*** Supplied material Section Begins ***
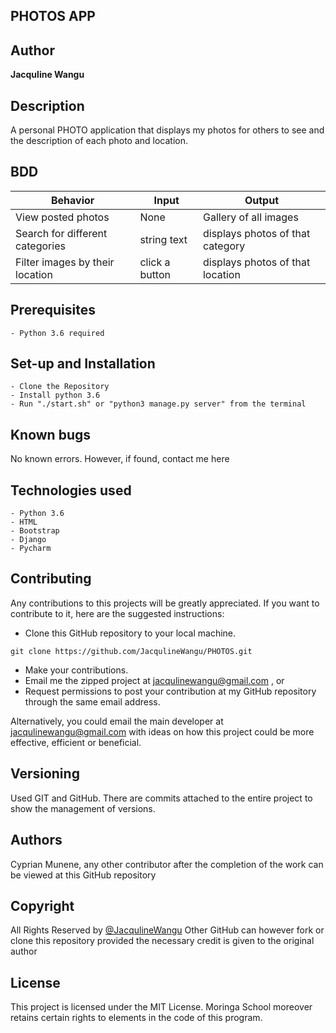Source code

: ## PHOTOS APP

## Author
**Jacquline Wangu**

## Description
A personal PHOTO application that displays my photos for others to see and the description of each photo and location.


## BDD

| Behavior                          | Input                                   | Output                             |
| --------------------------------- | --------------------------------------- | ---------------------------------- |
| View posted photos                | None                                    | Gallery of all images              |
| Search for different categories   | string text                             | displays photos of that category   |
| Filter images by their location   | click a button                          | displays photos of that location |

## Prerequisites

    - Python 3.6 required

## Set-up and Installation

    - Clone the Repository
    - Install python 3.6
    - Run "./start.sh" or "python3 manage.py server" from the terminal

## Known bugs

No known errors. However, if found, contact me here 

## Technologies used

    - Python 3.6
    - HTML
    - Bootstrap
    - Django
    - Pycharm
    
## Contributing

Any contributions to this projects will be greatly appreciated. If you want to contribute to it, here are the suggested instructions:
* Clone this GitHub repository to your local machine.

```buildoutcfg
git clone https://github.com/JacqulineWangu/PHOTOS.git
```
* Make your contributions.
* Email me the zipped project at jacqulinewangu@gmail.com , or
* Request permissions to post your contribution at my GitHub repository through the same email address.

Alternatively, you could email the main developer at jacqulinewangu@gmail.com with ideas on how this project could be more effective, efficient or beneficial.

## Versioning
Used GIT and GitHub. There are commits attached to the entire project to show the management of versions.

## Authors

 Cyprian Munene, any other contributor after the completion of the work can be viewed at this GitHub repository

## Copyright

All Rights Reserved by [@JacqulineWangu](https://github.com/JacqulineWangu)
Other GitHub can however fork or clone this repository provided the necessary credit is given to the original author
## License

This project is licensed under the MIT License. Moringa School moreover retains certain rights to elements in the code of this program.
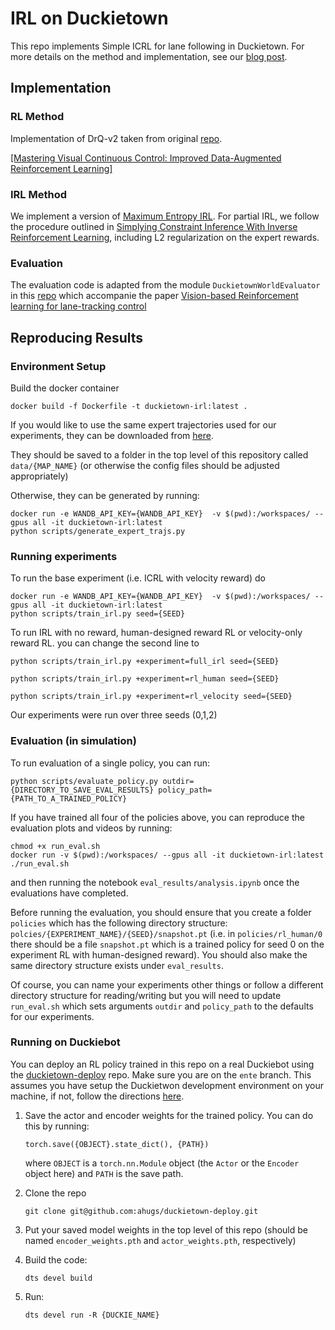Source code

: 

# IRL on Duckietown

This repo implements Simple ICRL for lane following in Duckietown. For more details on the method and implementation, see our [blog post](https://ahugs.github.io/blog/2024/lane_following). 

## Implementation 
### RL Method

Implementation of DrQ-v2 taken from original [repo](https://github.com/facebookresearch/drqv2).

[[Mastering Visual Continuous Control: Improved Data-Augmented Reinforcement Learning]](https://arxiv.org/abs/2107.09645)

### IRL Method
We implement a version of [Maximum Entropy IRL](https://cdn.aaai.org/AAAI/2008/AAAI08-227.pdf). For partial IRL,
we follow the procedure outlined in [Simplying Constraint Inference With Inverse Reinforcement Learning](https://openreview.net/forum?id=T5Cerv7PT2), including L2 regularization on the expert rewards.

### Evaluation
The evaluation code is adapted from the module `DuckietownWorldEvaluator` in this [repo](https://github.com/kaland313/Duckietown-RL/tree/420b7f064321b9b98edf1900a013562388a15101)
which accompanie the paper [Vision-based Reinforcement learning for lane-tracking control](https://acta.imeko.org/index.php/acta-imeko/article/view/IMEKO-ACTA-10%20%282021%29-03-04)

## Reproducing Results

### Environment Setup

Build the docker container
```
docker build -f Dockerfile -t duckietown-irl:latest .
```

If you would like to use the same expert trajectories used for our experiments, they can be downloaded from [here](https://drive.google.com/drive/folders/1qB9dCyfNXDdcKx3UfDHMAonc-Q_Yp-cj?usp=sharing).

They should be saved to a folder in the top level of this repository called `data/{MAP_NAME}` (or otherwise the config files should be adjusted appropriately)

Otherwise, they can be generated by running:

```
docker run -e WANDB_API_KEY={WANDB_API_KEY}  -v $(pwd):/workspaces/ --gpus all -it duckietown-irl:latest
python scripts/generate_expert_trajs.py
```

### Running experiments 
To run the base experiment (i.e. ICRL with velocity reward) do

```
docker run -e WANDB_API_KEY={WANDB_API_KEY}  -v $(pwd):/workspaces/ --gpus all -it duckietown-irl:latest
python scripts/train_irl.py seed={SEED}
```

To run IRL with no reward, human-designed reward RL or velocity-only reward RL. you can change the second line to

```python scripts/train_irl.py +experiment=full_irl seed={SEED}```

```python scripts/train_irl.py +experiment=rl_human seed={SEED}```

```python scripts/train_irl.py +experiment=rl_velocity seed={SEED}```

Our experiments were run over three seeds (0,1,2)

### Evaluation (in simulation)

To run evaluation of a single policy, you can run:
```
python scripts/evaluate_policy.py outdir={DIRECTORY_TO_SAVE_EVAL_RESULTS} policy_path={PATH_TO_A_TRAINED_POLICY}
```

If you have trained all four of the policies above, you can reproduce the evaluation plots and videos by running:

```
chmod +x run_eval.sh
docker run -v $(pwd):/workspaces/ --gpus all -it duckietown-irl:latest
./run_eval.sh
```

and then running the notebook `eval_results/analysis.ipynb` once the evaluations have completed.

Before running the evaluation, you should ensure that you create a folder `policies` which has the following directory structure: `polcies/{EXPERIMENT_NAME}/{SEED}/snapshot.pt` (i.e. in `policies/rl_human/0` there should be a file `snapshot.pt` which is a trained policy for seed 0 on the experiment RL with human-designed reward). You should also make the same directory structure exists under `eval_results`. 

Of course, you can name your experiments other things or follow a different directory structure for reading/writing but you will need to update `run_eval.sh` which sets arguments `outdir` and `policy_path` to the defaults for our experiments.

### Running on Duckiebot

You can deploy an RL policy trained in this repo on a real Duckiebot using the [duckietown-deploy](https://github.com/ahugs/duckietown-deploy/tree/ente) repo. Make sure you are on the `ente` branch. This assumes you have setup the Duckietwon development environment on your machine, if not, follow the directions [here](https://docs.duckietown.com/ente/opmanual-duckiebot/setup/setup_laptop/index.html).


1. Save the actor and encoder weights for the trained policy. You can do this by running:

    ```torch.save({OBJECT}.state_dict(), {PATH})``` 

    where `OBJECT` is a `torch.nn.Module` object (the `Actor` or the `Encoder` object here) and `PATH` is the save path.

2. Clone the repo 

    ```
    git clone git@github.com:ahugs/duckietown-deploy.git
    ```

3. Put your saved model weights in the top level of this repo (should be named `encoder_weights.pth` and `actor_weights.pth`, respectively)

4. Build the code:
    ```
    dts devel build
    ```

5. Run:
    ```
    dts devel run -R {DUCKIE_NAME}
    ```

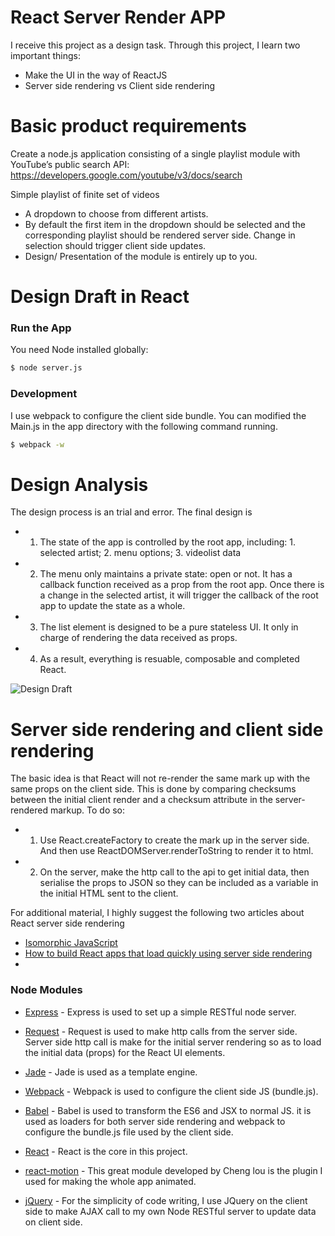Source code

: # React Server Render APP

I receive this project as a design task. Through this project, I learn two important things:
 - Make the UI in the way of ReactJS
 - Server side rendering vs Client side rendering

# Basic product requirements 
Create a node.js application consisting of a single playlist module with YouTube’s public search API: https://developers.google.com/youtube/v3/docs/search

Simple playlist of finite set of videos 
 - A dropdown to choose from different artists.
 - By default the first item in the dropdown should be selected and the corresponding playlist should be rendered server side. Change in selection should trigger client side updates.
 - Design/ Presentation of the module is entirely up to you. 
# Design Draft in React

### Run the App

You need Node installed globally:

```sh
$ node server.js
```

### Development
I use webpack to configure the client side bundle. You can modified the Main.js in the app directory with the following command running.

```sh
$ webpack -w
```

# Design Analysis
The design process is an trial and error. The final design is 
 - 1. The state of the app is controlled by the root app, including: 1. selected artist; 2. menu options; 3. videolist data
 - 2. The menu only maintains a private state: open or not. It has a callback function received as a prop from the root app. Once there is a change in the selected artist, it will trigger the callback of the root app to update the state as a whole.
 - 3. The list element is designed to be a pure stateless UI. It only in charge of rendering the data received as props.
 - 4. As a result, everything is resuable, composable and completed React.

![Design Draft](https://raw.githubusercontent.com/username/projectname/branch/path/to/img.png)

# Server side rendering and client side rendering
The basic idea is that React will not re-render the same mark up with the same props on the client side. This is done by comparing checksums between the initial client render and a checksum attribute in the server-rendered markup. To do so:

 - 1. Use React.createFactory to create the mark up in the server side. And then use ReactDOMServer.renderToString to render it to html.
 - 2. On the server, make the http call to the api to get initial data, then serialise the props to JSON so they can be included as a variable in the initial HTML sent to the client. 
 
For additional material, I highly suggest the following two articles about React server side rendering
 - [Isomorphic JavaScript]
 - [How to build React apps that load quickly using server side rendering]
 - 
### Node Modules 
* [Express] - Express is used to set up a simple RESTful node server.
* [Request] - Request is used to make http calls from the server side. Server side http call is make for the initial server rendering so as to load the initial data (props) for the React UI elements.
* [Jade] - Jade is used as a template engine.
* [Webpack] - Webpack is used to configure the client side JS (bundle.js).
* [Babel] - Babel is used to transform the ES6 and JSX to normal JS. it is used as loaders for both server side rendering and webpack to configure the bundle.js file used by the client side.
* [React] - React is the core in this project. 
* [react-motion] - This great module developed by Cheng lou is the plugin I used for making the whole app animated.
* [jQuery] - For the simplicity of code writing, I use JQuery on the client side to make AJAX call to my own Node RESTful server to update data on client side.


   [Express]: <http://expressjs.com>
   [Request]: <https://github.com/request/request>
   [Jade]: <https://www.npmjs.com/package/jade>
   [Webpack]: <https://www.npmjs.com/package/webpack>
   [Babel]: <https://www.npmjs.com/package/babel>
   [React]: <https://www.npmjs.com/package/react>
   [react-motion]: <https://www.npmjs.com/package/react-motion>
   [jQuery]: <http://jquery.com>

   
   [Isomorphic JavaScript]: <http://reactjsnews.com/isomorphic-javascript-with-react-node/>
   [How to build React apps that load quickly using server side rendering]:  <https://www.terlici.com/2015/03/18/fast-react-loading-server-rendering.html>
*** Supplied material Section Ends ***
- Directions:
In the data above, retype only the stretch from the line with "Other GitHub can" through the line with "## Implementation", word for word, and skip any pictures.

- Exercise output:
Other GitHub can however fork or clone this repository provided the necessary credit is given to the original author
## License

This project is licensed under the MIT License. Moringa School moreover retains certain rights to elements in the code of this program.
Source code

: 

# IRL on Duckietown

This repo implements Simple ICRL for lane following in Duckietown. For more details on the method and implementation, see our [blog post](https://ahugs.github.io/blog/2024/lane_following). 

## Implementation 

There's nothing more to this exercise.